## ACTIVITY
The whole listing is to be restated word for word with no images.

START INFORMATION SHOWN

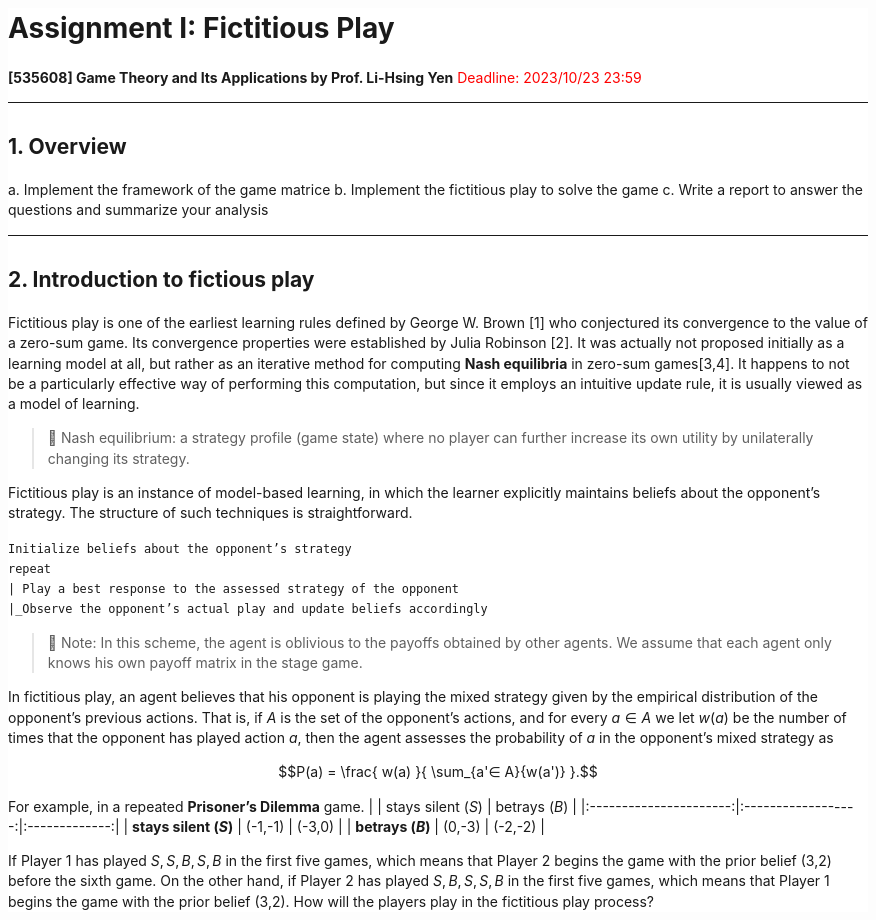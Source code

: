 # **Assignment I: Fictitious Play**

**[535608] Game Theory and Its Applications by Prof. Li-Hsing Yen**
 <font color="#f00">Deadline: 2023/10/23 23:59</font>

---

## 1. Overview 

 a. Implement the framework of the game matrice
 b. Implement the fictitious play to solve the game
 c. Write a report to answer the questions and summarize your analysis

---

## 2. Introduction to fictious play

Fictitious play is one of the earliest learning rules defined by George W. Brown [1] who conjectured its convergence to the value of a zero-sum game. Its convergence properties were established by Julia Robinson [2]. It was actually not proposed initially as a learning model at all, but rather as an iterative method for computing **Nash equilibria** in zero-sum games[3,4]. It happens to not be a particularly effective way of performing this computation, but since it employs an intuitive update rule, it is usually viewed as a model of learning. 

> :mag_right: Nash equilibrium: a strategy profile (game state) where no player can further increase its own utility by unilaterally changing its strategy.

Fictitious play is an instance of model-based learning, in which the learner explicitly maintains beliefs about the opponent’s strategy. The structure of such techniques is straightforward.
```
Initialize beliefs about the opponent’s strategy
repeat
| Play a best response to the assessed strategy of the opponent
|_Observe the opponent’s actual play and update beliefs accordingly
```
> :pencil: Note: In this scheme, the agent is oblivious to the payoffs obtained by other agents. We assume that each agent only knows his own payoff matrix in the stage game.

In fictitious play, an agent believes that his opponent is playing the mixed strategy given by the empirical distribution of the opponent’s previous actions. That is, if $A$ is the set of the opponent’s actions, and for every $a ∈ A$ we let $w(a)$ be the number of times that the opponent has played action $a$, then the agent assesses the probability of $a$ in the opponent’s mixed strategy as

$$P(a) = \frac{ w(a) }{ \sum_{a'∈ A}{w(a')} }.$$

For example, in a repeated **Prisoner’s Dilemma** game.
|                        | stays silent ($S$) | betrays ($B$) |
|:----------------------:|:------------------:|:-------------:|
| **stays silent ($S$)** |      (-1,-1)       |    (-3,0)     |
|   **betrays ($B$)**    |       (0,-3)       |    (-2,-2)    |

If Player 1 has played $S, S, B, S, B$ in the first five games, which means that Player 2 begins the game with the prior belief (3,2) before the sixth game. On the other hand, if Player 2 has played $S, B, S, S, B$ in the first five games, which means that Player 1 begins the game with the prior belief (3,2). How will the players play in the fictitious play process?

END INFORMATION SHOWN

## ANSWER BOX
Source code

: # **Assignment I: Fictitious Play**

**[535608] Game Theory and Its Applications by Prof. Li-Hsing Yen**
 <font color="#f00">Deadline: 2023/10/23 23:59</font>

---

## 1. Overview 

 a. Implement the framework of the game matrice
 b. Implement the fictitious play to solve the game
 c. Write a report to answer the questions and summarize your analysis

---

## 2. Introduction to fictious play

Fictitious play is one of the earliest learning rules defined by George W. Brown [1] who conjectured its convergence to the value of a zero-sum game. Its convergence properties were established by Julia Robinson [2]. It was actually not proposed initially as a learning model at all, but rather as an iterative method for computing **Nash equilibria** in zero-sum games[3,4]. It happens to not be a particularly effective way of performing this computation, but since it employs an intuitive update rule, it is usually viewed as a model of learning. 

> :mag_right: Nash equilibrium: a strategy profile (game state) where no player can further increase its own utility by unilaterally changing its strategy.

Fictitious play is an instance of model-based learning, in which the learner explicitly maintains beliefs about the opponent’s strategy. The structure of such techniques is straightforward.
```
Initialize beliefs about the opponent’s strategy
repeat
| Play a best response to the assessed strategy of the opponent
|_Observe the opponent’s actual play and update beliefs accordingly
```
> :pencil: Note: In this scheme, the agent is oblivious to the payoffs obtained by other agents. We assume that each agent only knows his own payoff matrix in the stage game.

In fictitious play, an agent believes that his opponent is playing the mixed strategy given by the empirical distribution of the opponent’s previous actions. That is, if $A$ is the set of the opponent’s actions, and for every $a ∈ A$ we let $w(a)$ be the number of times that the opponent has played action $a$, then the agent assesses the probability of $a$ in the opponent’s mixed strategy as

$$P(a) = \frac{ w(a) }{ \sum_{a'∈ A}{w(a')} }.$$

For example, in a repeated **Prisoner’s Dilemma** game.
|                        | stays silent ($S$) | betrays ($B$) |
|:----------------------:|:------------------:|:-------------:|
| **stays silent ($S$)** |      (-1,-1)       |    (-3,0)     |
|   **betrays ($B$)**    |       (0,-3)       |    (-2,-2)    |

If Player 1 has played $S, S, B, S, B$ in the first five games, which means that Player 2 begins the game with the prior belief (3,2) before the sixth game. On the other hand, if Player 2 has played $S, B, S, S, B$ in the first five games, which means that Player 1 begins the game with the prior belief (3,2). How will the players play in the fictitious play process?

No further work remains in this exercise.